▶ **Exercise aim**
Please copy each line in the records below that contains the string "progress".

▶ **Input records**
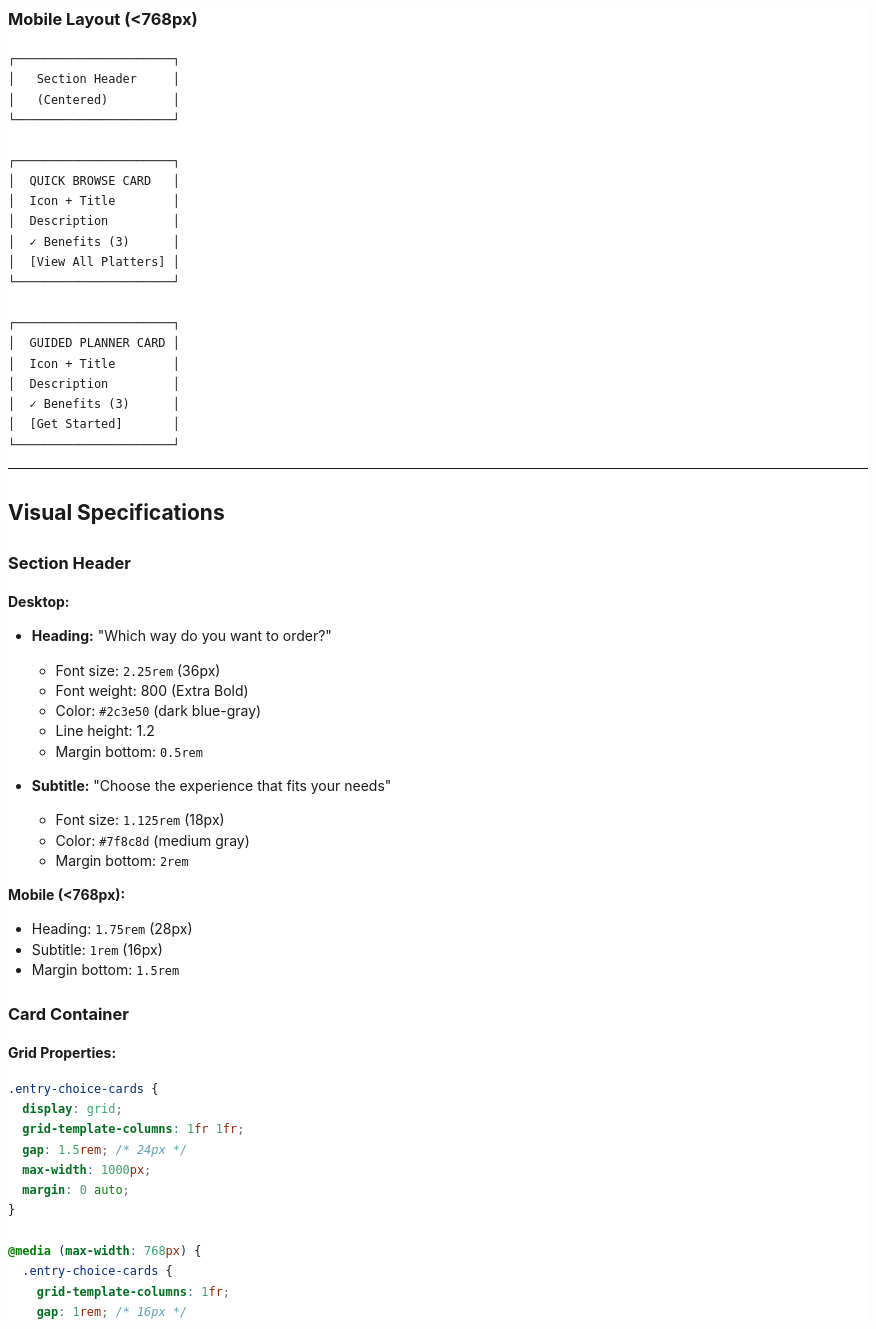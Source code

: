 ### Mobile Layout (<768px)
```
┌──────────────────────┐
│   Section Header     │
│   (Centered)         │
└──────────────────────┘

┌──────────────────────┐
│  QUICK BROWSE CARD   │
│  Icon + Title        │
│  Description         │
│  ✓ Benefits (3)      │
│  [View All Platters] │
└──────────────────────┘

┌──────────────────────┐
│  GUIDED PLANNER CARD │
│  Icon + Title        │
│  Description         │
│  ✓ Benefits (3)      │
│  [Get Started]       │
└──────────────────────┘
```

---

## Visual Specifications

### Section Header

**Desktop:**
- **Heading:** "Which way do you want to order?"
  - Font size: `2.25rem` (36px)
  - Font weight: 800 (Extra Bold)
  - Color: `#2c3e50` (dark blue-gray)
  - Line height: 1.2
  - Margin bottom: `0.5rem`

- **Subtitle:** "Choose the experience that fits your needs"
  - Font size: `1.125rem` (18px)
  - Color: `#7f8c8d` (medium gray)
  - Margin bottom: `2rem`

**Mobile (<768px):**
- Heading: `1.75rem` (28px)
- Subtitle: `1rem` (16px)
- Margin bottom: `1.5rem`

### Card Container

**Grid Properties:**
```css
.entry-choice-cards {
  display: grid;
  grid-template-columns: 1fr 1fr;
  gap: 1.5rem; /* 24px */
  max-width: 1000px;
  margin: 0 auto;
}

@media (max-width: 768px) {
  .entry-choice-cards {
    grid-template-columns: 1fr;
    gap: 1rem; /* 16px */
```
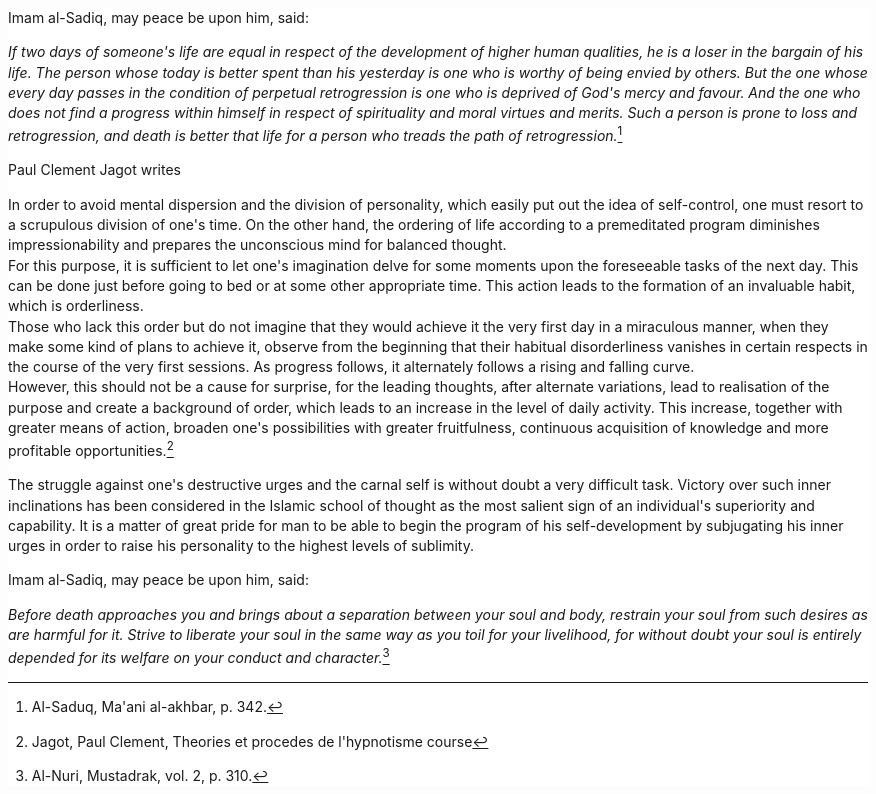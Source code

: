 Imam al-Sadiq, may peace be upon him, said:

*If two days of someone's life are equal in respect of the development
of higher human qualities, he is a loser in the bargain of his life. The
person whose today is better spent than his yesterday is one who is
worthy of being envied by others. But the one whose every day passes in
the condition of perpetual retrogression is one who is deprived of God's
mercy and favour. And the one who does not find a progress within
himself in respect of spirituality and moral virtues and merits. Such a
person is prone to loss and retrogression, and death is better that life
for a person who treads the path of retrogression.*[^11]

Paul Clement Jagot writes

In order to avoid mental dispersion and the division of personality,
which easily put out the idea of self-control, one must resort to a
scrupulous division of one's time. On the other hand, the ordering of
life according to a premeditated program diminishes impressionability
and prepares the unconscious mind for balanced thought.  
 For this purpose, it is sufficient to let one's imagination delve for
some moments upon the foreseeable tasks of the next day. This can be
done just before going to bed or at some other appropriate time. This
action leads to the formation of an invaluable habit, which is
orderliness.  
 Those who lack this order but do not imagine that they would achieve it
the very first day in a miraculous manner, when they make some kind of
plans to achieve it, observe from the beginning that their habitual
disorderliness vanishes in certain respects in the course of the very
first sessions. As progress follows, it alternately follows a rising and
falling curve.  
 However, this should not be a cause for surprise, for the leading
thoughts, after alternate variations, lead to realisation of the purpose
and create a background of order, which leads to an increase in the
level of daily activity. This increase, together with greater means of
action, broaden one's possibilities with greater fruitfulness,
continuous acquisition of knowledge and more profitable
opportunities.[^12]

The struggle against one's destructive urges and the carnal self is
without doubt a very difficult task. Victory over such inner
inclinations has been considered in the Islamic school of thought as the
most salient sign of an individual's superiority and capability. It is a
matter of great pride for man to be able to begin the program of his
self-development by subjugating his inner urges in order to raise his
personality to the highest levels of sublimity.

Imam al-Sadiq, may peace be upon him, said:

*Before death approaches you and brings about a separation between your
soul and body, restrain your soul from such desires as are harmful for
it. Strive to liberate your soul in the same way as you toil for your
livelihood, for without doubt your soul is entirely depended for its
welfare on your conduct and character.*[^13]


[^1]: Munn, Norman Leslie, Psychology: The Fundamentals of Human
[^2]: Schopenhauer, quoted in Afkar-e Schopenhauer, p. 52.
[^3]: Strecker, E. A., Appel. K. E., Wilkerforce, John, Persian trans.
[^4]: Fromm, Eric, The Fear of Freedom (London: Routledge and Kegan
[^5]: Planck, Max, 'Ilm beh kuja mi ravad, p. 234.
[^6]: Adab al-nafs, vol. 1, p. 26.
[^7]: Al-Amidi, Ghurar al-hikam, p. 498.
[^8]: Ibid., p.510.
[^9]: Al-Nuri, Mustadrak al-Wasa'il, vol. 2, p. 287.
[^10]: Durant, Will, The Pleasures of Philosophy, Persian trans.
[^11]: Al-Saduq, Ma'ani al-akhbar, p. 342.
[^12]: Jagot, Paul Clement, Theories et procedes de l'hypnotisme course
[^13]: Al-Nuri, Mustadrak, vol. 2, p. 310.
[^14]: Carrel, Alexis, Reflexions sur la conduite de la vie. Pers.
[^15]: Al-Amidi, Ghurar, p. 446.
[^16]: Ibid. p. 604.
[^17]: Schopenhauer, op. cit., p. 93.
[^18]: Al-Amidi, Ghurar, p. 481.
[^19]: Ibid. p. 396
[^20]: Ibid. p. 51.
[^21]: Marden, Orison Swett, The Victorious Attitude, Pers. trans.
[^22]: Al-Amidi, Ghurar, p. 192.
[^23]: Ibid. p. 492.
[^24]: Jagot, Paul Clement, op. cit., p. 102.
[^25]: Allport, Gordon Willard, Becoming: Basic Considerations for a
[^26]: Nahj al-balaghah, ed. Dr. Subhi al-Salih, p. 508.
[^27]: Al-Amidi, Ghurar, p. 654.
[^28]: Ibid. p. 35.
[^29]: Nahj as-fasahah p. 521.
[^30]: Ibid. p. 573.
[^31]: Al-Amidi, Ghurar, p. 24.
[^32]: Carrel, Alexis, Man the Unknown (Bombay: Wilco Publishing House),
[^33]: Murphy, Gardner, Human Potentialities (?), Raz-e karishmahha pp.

---

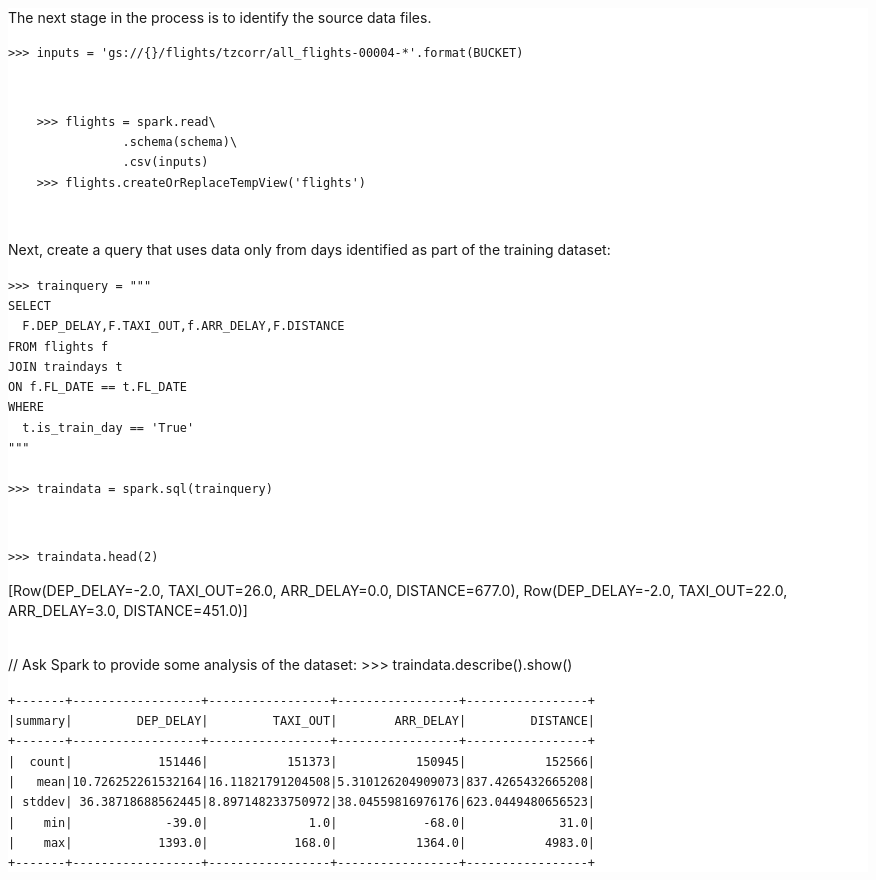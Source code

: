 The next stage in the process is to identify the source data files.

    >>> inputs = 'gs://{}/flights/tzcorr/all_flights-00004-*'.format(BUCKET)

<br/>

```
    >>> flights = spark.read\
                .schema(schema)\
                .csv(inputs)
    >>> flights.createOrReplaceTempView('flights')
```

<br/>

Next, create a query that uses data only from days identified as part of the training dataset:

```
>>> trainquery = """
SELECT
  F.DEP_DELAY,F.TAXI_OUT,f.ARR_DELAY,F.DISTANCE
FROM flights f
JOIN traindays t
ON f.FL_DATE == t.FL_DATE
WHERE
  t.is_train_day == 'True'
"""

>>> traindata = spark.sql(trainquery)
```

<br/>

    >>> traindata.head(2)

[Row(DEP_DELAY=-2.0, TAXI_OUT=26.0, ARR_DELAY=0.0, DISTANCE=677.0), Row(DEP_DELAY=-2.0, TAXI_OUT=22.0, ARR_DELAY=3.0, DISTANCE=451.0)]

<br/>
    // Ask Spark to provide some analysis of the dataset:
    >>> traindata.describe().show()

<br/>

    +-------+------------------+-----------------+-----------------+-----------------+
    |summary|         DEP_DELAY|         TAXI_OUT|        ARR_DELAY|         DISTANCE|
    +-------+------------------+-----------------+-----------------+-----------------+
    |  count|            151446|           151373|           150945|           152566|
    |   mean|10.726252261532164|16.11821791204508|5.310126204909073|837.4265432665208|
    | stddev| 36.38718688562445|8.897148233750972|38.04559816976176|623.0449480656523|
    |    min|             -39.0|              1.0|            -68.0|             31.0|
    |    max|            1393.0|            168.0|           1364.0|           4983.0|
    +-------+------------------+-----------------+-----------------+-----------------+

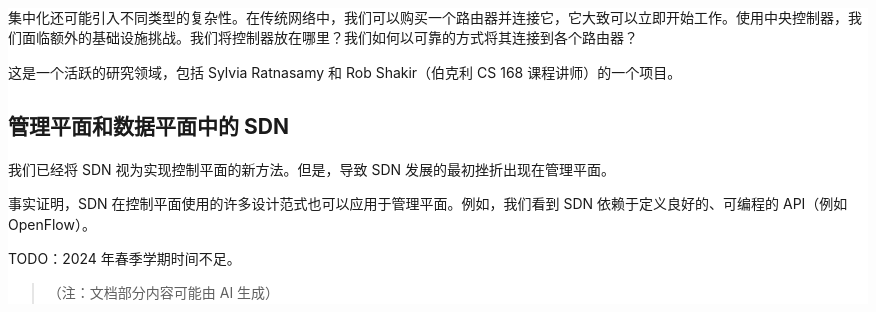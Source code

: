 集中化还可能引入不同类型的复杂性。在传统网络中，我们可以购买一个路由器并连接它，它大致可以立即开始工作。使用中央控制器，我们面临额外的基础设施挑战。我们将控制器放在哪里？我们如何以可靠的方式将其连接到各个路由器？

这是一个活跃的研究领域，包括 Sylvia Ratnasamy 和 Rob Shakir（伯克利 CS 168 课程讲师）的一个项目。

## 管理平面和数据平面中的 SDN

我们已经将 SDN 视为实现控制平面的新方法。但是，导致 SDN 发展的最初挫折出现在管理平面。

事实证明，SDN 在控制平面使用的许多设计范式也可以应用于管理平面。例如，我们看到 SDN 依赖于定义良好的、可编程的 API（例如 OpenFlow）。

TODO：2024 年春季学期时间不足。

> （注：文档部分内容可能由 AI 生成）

==

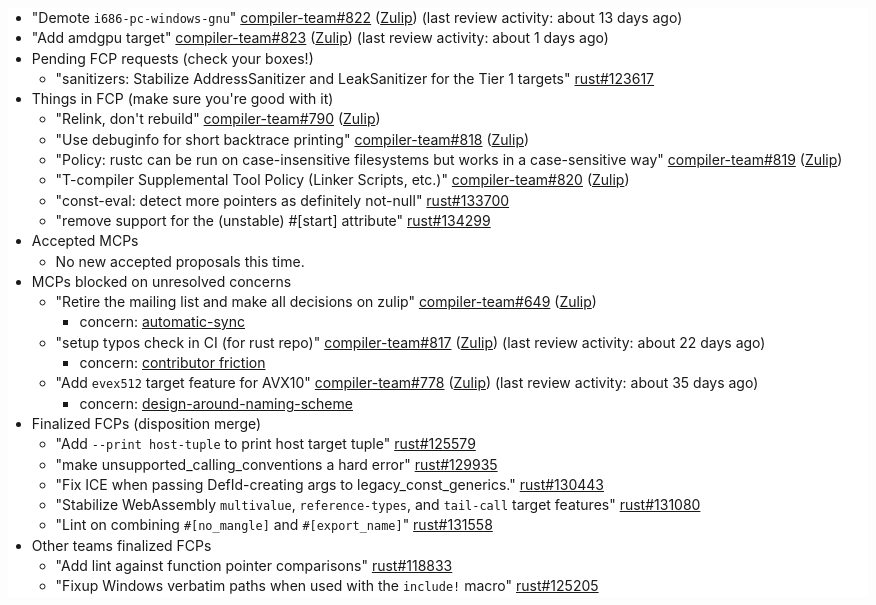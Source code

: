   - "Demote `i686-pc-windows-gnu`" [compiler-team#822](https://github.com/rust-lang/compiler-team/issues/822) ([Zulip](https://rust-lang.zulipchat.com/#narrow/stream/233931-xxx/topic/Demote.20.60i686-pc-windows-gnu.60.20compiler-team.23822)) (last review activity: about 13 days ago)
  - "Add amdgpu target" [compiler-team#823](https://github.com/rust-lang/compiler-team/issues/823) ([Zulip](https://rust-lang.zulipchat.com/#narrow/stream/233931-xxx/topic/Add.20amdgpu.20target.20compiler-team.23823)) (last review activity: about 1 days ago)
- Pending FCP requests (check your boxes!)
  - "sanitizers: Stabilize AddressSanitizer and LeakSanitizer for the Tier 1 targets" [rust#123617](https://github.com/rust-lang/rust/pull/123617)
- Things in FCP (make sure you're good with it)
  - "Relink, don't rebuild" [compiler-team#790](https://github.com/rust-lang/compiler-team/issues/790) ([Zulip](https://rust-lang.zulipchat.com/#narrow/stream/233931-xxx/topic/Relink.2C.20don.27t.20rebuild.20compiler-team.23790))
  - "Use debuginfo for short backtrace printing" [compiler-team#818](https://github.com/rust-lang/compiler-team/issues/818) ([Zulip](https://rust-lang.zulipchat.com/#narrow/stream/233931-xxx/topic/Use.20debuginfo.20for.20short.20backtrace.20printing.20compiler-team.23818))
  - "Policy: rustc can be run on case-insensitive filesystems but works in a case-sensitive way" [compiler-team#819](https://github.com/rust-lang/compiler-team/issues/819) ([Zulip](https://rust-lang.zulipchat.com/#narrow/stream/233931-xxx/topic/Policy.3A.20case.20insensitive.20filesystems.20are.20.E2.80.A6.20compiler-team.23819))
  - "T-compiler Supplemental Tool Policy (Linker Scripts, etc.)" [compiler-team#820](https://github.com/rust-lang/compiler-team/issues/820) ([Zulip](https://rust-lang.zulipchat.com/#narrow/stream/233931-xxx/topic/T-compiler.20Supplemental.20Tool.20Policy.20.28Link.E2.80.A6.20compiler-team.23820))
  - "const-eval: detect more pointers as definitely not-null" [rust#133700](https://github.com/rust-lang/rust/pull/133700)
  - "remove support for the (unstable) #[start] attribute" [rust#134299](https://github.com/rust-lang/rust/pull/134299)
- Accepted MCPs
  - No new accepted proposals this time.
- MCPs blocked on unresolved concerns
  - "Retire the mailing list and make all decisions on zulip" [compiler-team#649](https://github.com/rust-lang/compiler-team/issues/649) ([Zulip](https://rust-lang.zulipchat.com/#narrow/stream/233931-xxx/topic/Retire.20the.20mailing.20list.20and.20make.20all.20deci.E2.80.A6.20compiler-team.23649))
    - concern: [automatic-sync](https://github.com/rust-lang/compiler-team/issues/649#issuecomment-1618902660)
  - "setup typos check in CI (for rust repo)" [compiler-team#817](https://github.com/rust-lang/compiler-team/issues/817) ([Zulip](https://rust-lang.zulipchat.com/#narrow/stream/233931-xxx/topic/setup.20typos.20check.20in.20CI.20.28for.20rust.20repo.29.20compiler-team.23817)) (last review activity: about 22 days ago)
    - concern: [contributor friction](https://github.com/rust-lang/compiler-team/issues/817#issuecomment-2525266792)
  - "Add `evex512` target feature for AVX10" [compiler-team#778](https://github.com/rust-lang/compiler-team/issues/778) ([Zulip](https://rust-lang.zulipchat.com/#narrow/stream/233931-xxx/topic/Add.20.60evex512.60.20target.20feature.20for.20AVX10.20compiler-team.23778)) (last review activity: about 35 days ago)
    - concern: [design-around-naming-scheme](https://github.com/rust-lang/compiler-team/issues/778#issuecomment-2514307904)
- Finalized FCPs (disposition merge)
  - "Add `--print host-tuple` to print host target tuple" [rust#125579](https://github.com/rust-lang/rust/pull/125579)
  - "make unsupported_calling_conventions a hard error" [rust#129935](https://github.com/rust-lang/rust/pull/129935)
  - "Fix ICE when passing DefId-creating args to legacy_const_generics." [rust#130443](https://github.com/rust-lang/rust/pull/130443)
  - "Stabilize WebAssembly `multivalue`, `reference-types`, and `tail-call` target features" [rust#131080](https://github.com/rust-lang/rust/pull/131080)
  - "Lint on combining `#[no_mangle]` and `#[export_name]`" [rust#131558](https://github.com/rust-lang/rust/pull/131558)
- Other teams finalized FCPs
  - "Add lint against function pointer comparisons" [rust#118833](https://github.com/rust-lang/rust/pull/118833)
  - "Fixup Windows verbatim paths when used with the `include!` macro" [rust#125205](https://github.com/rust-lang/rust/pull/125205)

▶ **Output of the exercise**
mercy and favour. And the one who does not find a progress within
first sessions. As progress follows, it alternately follows a rising and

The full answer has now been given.